Site Reliability Engineer Associate
5 days ago
Are you looking for an exciting opportunity to join a dynamic and growing team in a fast paced and challenging area? This is a unique opportunity for you to work in our team to partner with the Business to provide a comprehensive view.
As a Senior AI Reliability Engineer at JPMorgan Chase within the Technology and Operations division, you will join our dynamic team of innovators and technologists. Your mission will be to enhance the reliability and resilience of AI systems that revolutionize how the Bank services and advises clients. You will focus on ensuring the robustness and availability of AI models, deepening client engagements, and promoting process transformation. We seek team members passionate about leveraging advanced reliability engineering practices, AI observability, and incident response strategies to solve complex business challenges through high-quality, cloud-centric software delivery.
Job Responsibilities:
Develop and refine Service Level Objectives( including metrics like accuracy, fairness, latency, drift targets, TTFT (Time To First Token), and TPOT (Time Per Output Token)) for large language model serving and training systems, balancing availability/latency with development velocity
Design, implement and continuously improve monitoring systems including availability, latency and other salient metrics
Collaborate in the design and implementation of high-availability language model serving infrastructure capable of handling the needs of high-traffic internal workloads
Champion site reliability culture and practices, providing technical leadership and influence across teams to foster a culture of reliability and resilience
Champion site reliability culture and practices and exerts technical influence throughout your team
Develop and manage automated failover and recovery systems for model serving deployments across multiple regions and cloud providers
Develop AI Incident Response playbooks for AI-specific failures like sudden drift or bias spikes, including automated rollbacks and AI circuit breakers.

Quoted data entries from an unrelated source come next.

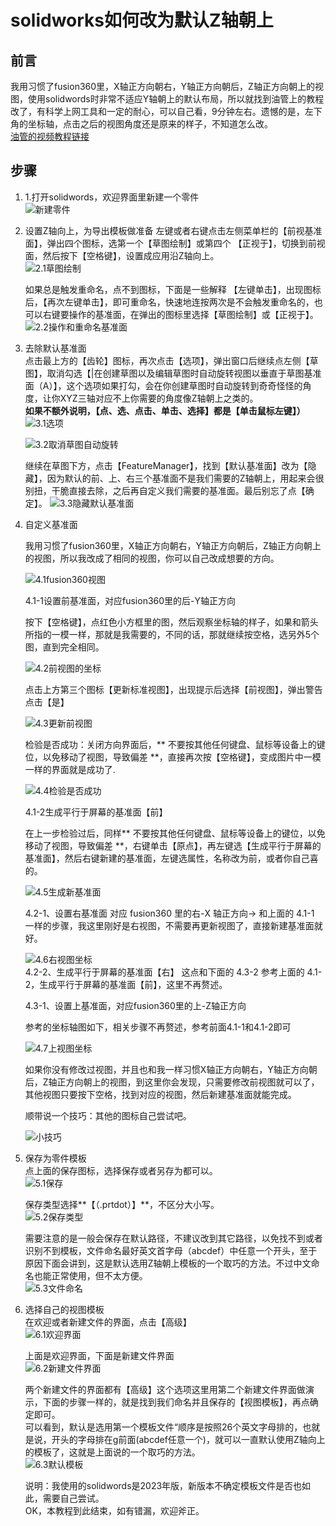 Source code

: # solidworks如何改为默认Z轴朝上

## 前言
 我用习惯了fusion360里，X轴正方向朝右，Y轴正方向朝后，Z轴正方向朝上的视图，使用solidwords时非常不适应Y轴朝上的默认布局，所以就找到油管上的教程改了，有科学上网工具和一定的耐心，可以自己看，9分钟左右。遗憾的是，左下角的坐标轴，点击之后的视图角度还是原来的样子，不知道怎么改。  
    [油管的视频教程链接](https://www.youtube.com/watch?v=p18_NfMzTyQ)


## 步骤
1. 1.打开solidwords，欢迎界面里新建一个零件  
    ![新建零件](./images/1新建.png)  
    
2. 设置Z轴向上，为导出模板做准备
    左键或者右键点击左侧菜单栏的【前视基准面】，弹出四个图标，选第一个【草图绘制】或第四个 【正视于】，切换到前视面，然后按下【空格键】，设置成应用沿Z轴向上。  
    ![2.1草图绘制](./images/2.1设置Z轴向上.png)  

    如果总是触发重命名，点不到图标，下面是一些解释
    【左键单击】，出现图标后，【再次左键单击】，即可重命名，快速地连按两次是不会触发重命名的，也可以右键要操作的基准面，在弹出的图标里选择【草图绘制】或【正视于】。  
    ![2.2操作和重命名基准面](./images/2.2操作和重命名.png)

3. 去除默认基准面  
    点击最上方的【齿轮】图标，再次点击【选项】，弹出窗口后继续点左侧【草图】，取消勾选【|在创建草图以及编辑草图时自动旋转视图以垂直于草图基准面（A）】，这个选项如果打勾，会在你创建草图时自动旋转到奇奇怪怪的角度，让你XYZ三轴对应不上你需要的角度像Z轴朝上之类的。  
    **如果不额外说明，【点、选、点击、单击、选择】都是【单击鼠标左键】）**
    ![3.1选项](./images/3.1打开选项.png)  

    ![3.2取消草图自动旋转](./images/3.2取消草图自动旋转.png)  

    继续在草图下方，点击【FeatureManager】，找到【默认基准面】改为【隐藏】，因为默认的前、上、右三个基准面不是我们需要的Z轴朝上，用起来会很别扭，干脆直接去除，之后再自定义我们需要的基准面。最后别忘了点【确定】。
    ![3.3隐藏默认基准面](./images/3.3隐藏默认基准面.png)  


4. 自定义基准面  

    我用习惯了fusion360里，X轴正方向朝右，Y轴正方向朝后，Z轴正方向朝上的视图，所以我改成了相同的视图，你可以自己改成想要的方向。  

    ![4.1fusion360视图](./images/4.1fusion360视图.png)  


    4.1-1设置前基准面，对应fusion360里的后-Y轴正方向  

	按下【空格键】，点红色小方框里的图，然后观察坐标轴的样子，如果和箭头所指的一模一样，那就是我需要的，不同的话，那就继续按空格，选另外5个图，直到完全相同。  

	![4.2前视图的坐标](./images/4.2前的坐标.png)  

    点击上方第三个图标【更新标准视图】，出现提示后选择【前视图】，弹出警告点击【是】  

    ![4.3更新前视图](./images/4.3更新前视面.png)  

    检验是否成功：关闭方向界面后，** 不要按其他任何键盘、鼠标等设备上的键位，以免移动了视图，导致偏差 **，直接再次按【空格键】，变成图片中一模一样的界面就是成功了.  

    ![4.4检验是否成功](./images/4.4检验前视面.png)  

    4.1-2生成平行于屏幕的基准面【前】  

	在上一步检验过后，同样** 不要按其他任何键盘、鼠标等设备上的键位，以免移动了视图，导致偏差 **，右键单击【原点】，再左键选【生成平行于屏幕的基准面】，然后右键新建的基准面，左键选属性，名称改为前，或者你自己喜的。  


    ![4.5生成新基准面](./images/4.5生成新基准面.png)  


    4.2-1、设置右基准面
    对应 fusion360 里的右-X 轴正方向→ 和上面的 4.1-1 一样的步骤，我这里刚好是右视图，不需要再更新视图了，直接新建基准面就好。  
   
    ![4.6右视图坐标](./images/4.6右的坐标.png)  
     4.2-2、生成平行于屏幕的基准面【右】 这点和下面的 4.3-2 参考上面的 4.1-2，生成平行于屏幕的基准面【前】，这里不再赘述。  

    4.3-1、设置上基准面，对应fusion360里的上-Z轴正方向  

	参考的坐标轴图如下，相关步骤不再赘述，参考前面4.1-1和4.1-2即可  

    ![4.7上视图坐标](./images/4.7上的坐标.png)  


    如果你没有修改过视图，并且也和我一样习惯X轴正方向朝右，Y轴正方向朝后，Z轴正方向朝上的视图，到这里你会发现，只需要修改前视图就可以了，其他视图只要按下空格，找到对应的视图，然后新建基准面就能完成。  


    顺带说一个技巧：其他的图标自己尝试吧。  

    ![小技巧](./images/4.8小技巧.png)  


5. 保存为零件模板  
    点上面的保存图标，选择保存或者另存为都可以。  
    ![5.1保存](./images/5.1保存.png)  

    保存类型选择**【（.prtdot）】**，不区分大小写。  
    ![5.2保存类型](./images/5.2prtdot模板文件格式.png)  

    需要注意的是一般会保存在默认路径，不建议改到其它路径，以免找不到或者识别不到模板，文件命名最好英文首字母（abcdef）中任意一个开头，至于原因下面会讲到，这是默认选用Z轴朝上模板的一个取巧的方法。不过中文命名也能正常使用，但不太方便。  
    ![5.3文件命名](./images/5.3文件命名.png)  

6. 选择自己的视图模板  
    在欢迎或者新建文件的界面，点击【高级】  
    ![6.1欢迎界面](./images/6.1查看模板1.png)  

    上面是欢迎界面，下面是新建文件界面  
    ![6.2新建文件界面](./images/6.2查看模板2.png) 

    两个新建文件的界面都有【高级】这个选项这里用第二个新建文件界面做演示，下面的步骤一样的，就是找到我们命名并且保存的【视图模板】，再点确定即可。  
	可以看到，默认是选用第一个模板文件“顺序是按照26个英文字母排的，也就是说，开头的字母排在g前面(abcdef任意一个)，就可以一直默认使用Z轴向上的模板了，这就是上面说的一个取巧的方法。  
    ![6.3默认模板](./images/6.3默认模板的规律.png)  

    说明：我使用的solidwords是2023年版，新版本不确定模板文件是否也如此，需要自己尝试。  
    OK，本教程到此结束，如有错漏，欢迎斧正。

Lead incident response for critical AI services, ensuring rapid recovery and systematic improvements from each incident
Build and maintain cost optimization systems for large-scale AI infrastructure, ensuring efficient resource utilization without compromising performance.Engineer for Scale and Security, leveraging techniques like load balancing, caching, optimized GPU scheduling, and AI Gateways for managing traffic and security.
Collaborate with ML engineers to ensure seamless integration and operation of AI infrastructure, bridging the gap between development and operations.
Implement Continuous Evaluation, including pre-deployment, pre-release, and continuous post-deployment monitoring for drift and degradation.
Required qualifications, capabilities, and skills:
Demonstrated proficiency in reliability, scalability, performance, security, enterprise system architecture, toil reduction, and other site reliability best practices
Proficient knowledge and experience in observability such as white and black box monitoring, service level objective alerting, and telemetry collection using tools such as Grafana, Dynatrace, Prometheus, Datadog, Splunk, and others
Proficient with continuous integration and continuous delivery tools like Jenkins, GitLab, or Terraform
Proficient with container and container orchestration: (ECS, Kubernetes, Docker)
Experience with troubleshooting common networking technologies and issues
Understand the unique challenges of operating AI infrastructure, including model serving, batch inference, and training pipelines
Have proven experience implementing and maintaining SLO/SLA frameworks for business-critical services
Comfortable working with both traditional metrics (latency, availability) and AI-specific metrics (model performance, training convergence)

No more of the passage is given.